In the modern-era, with the multitude of millions in the game, Ranieri took ‘a relegation club’ that most people outside of England couldn’t even pronounce properly (Ly-kes-ter?) - and made it one on the lips of every fan on earth.

There are very few things in football nowadays which truly shock. But Thursday night’s decision to sack Ranieri most certainly did.

I’ll remember Thursday, February 23, 2017 as the day I think football finally lost its soul.

“Dilly Ding Dilly Game’s Gone,” Leicester City’s most famous fan and former player Gary Lineker, a man who berated the appointment of Ranieri and then ever-so happily ate a huge slice of humble pie, quite aptly tweeted.

“After all that Claudio Ranieri has done for Leicester City, to sack him now is inexplicable, unforgivable and gut-wrenchingly sad,” added the TV presenter.

And why now? Why midway through a Champions League tie against Sevilla where they have given themselves a wonderful opportunity to progress? A battling performance from the kind of last season that could have, as Ranieri said he hoped, given them impetus on the domestic front.

There will, of course, be some who sneer. How naive, they’ll chime. A man who has presided over the worst title defence in English football history — with the loss of only one player from the crop who won it last year — and taken Leicester from top to fourth-bottom in the space of a year.

A ‘Tinkerman’ journeyman who struck lucky, got found out and deserved to be sacked because, well, football’s a results business, isn’t it?

How utterly disrespectful.

At the beginning of the season in this very column and on Gulf News’ Facebook Live, I said I thought Leicester City could be relegated this season — and was told by some colleagues how disrespectful I was being. Easily top 10, top 8 they replied.

Perhaps people forget what Leicester City are — they are, at best, a yo-yo club between the Premier League and the lower divisions (yes, divisions plural. Eight years ago they were in the third tier of English football).

They escaped relegation by the skin of their teeth the season before Ranieri took over. The goal this season was stability — to become a Stoke City, a West Brom. An established Premier League club.

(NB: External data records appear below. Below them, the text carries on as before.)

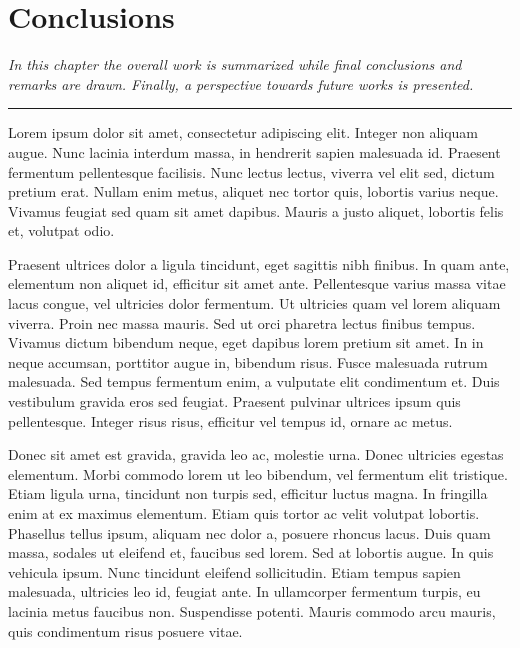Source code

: \chapter{Conclusions}\label{ch:conclusions}
\textit{In this chapter the overall work is summarized while final conclusions and remarks are drawn. Finally, a perspective towards future works is presented.}
\vspace{0.25cm}
\par\fancybreak{$***$}\par
\vspace{0.35cm}

Lorem ipsum dolor sit amet, consectetur adipiscing elit. Integer non aliquam augue. Nunc lacinia interdum massa, in hendrerit sapien malesuada id. Praesent fermentum pellentesque facilisis. Nunc lectus lectus, viverra vel elit sed, dictum pretium erat. Nullam enim metus, aliquet nec tortor quis, lobortis varius neque. Vivamus feugiat sed quam sit amet dapibus. Mauris a justo aliquet, lobortis felis et, volutpat odio.

Praesent ultrices dolor a ligula tincidunt, eget sagittis nibh finibus. In quam ante, elementum non aliquet id, efficitur sit amet ante. Pellentesque varius massa vitae lacus congue, vel ultricies dolor fermentum. Ut ultricies quam vel lorem aliquam viverra. Proin nec massa mauris. Sed ut orci pharetra lectus finibus tempus. Vivamus dictum bibendum neque, eget dapibus lorem pretium sit amet. In in neque accumsan, porttitor augue in, bibendum risus. Fusce malesuada rutrum malesuada. Sed tempus fermentum enim, a vulputate elit condimentum et. Duis vestibulum gravida eros sed feugiat. Praesent pulvinar ultrices ipsum quis pellentesque. Integer risus risus, efficitur vel tempus id, ornare ac metus.

Donec sit amet est gravida, gravida leo ac, molestie urna. Donec ultricies egestas elementum. Morbi commodo lorem ut leo bibendum, vel fermentum elit tristique. Etiam ligula urna, tincidunt non turpis sed, efficitur luctus magna. In fringilla enim at ex maximus elementum. Etiam quis tortor ac velit volutpat lobortis. Phasellus tellus ipsum, aliquam nec dolor a, posuere rhoncus lacus. Duis quam massa, sodales ut eleifend et, faucibus sed lorem. Sed at lobortis augue. In quis vehicula ipsum. Nunc tincidunt eleifend sollicitudin. Etiam tempus sapien malesuada, ultricies leo id, feugiat ante. In ullamcorper fermentum turpis, eu lacinia metus faucibus non. Suspendisse potenti. Mauris commodo arcu mauris, quis condimentum risus posuere vitae.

And Ranieri should have been allowed to do that — regardless of where this campaign actually ended. Nine months? Nine months after the greatest sporting story ever told?! It’s not just disrespectful — it’s disgusting, and, indeed, gut-wrenchingly sad.

The owners of Leicester City should remember this.

Every real football fan wanted Leicester to win the league last season. Now every real fan will quite happily wave them back down to where the club belong.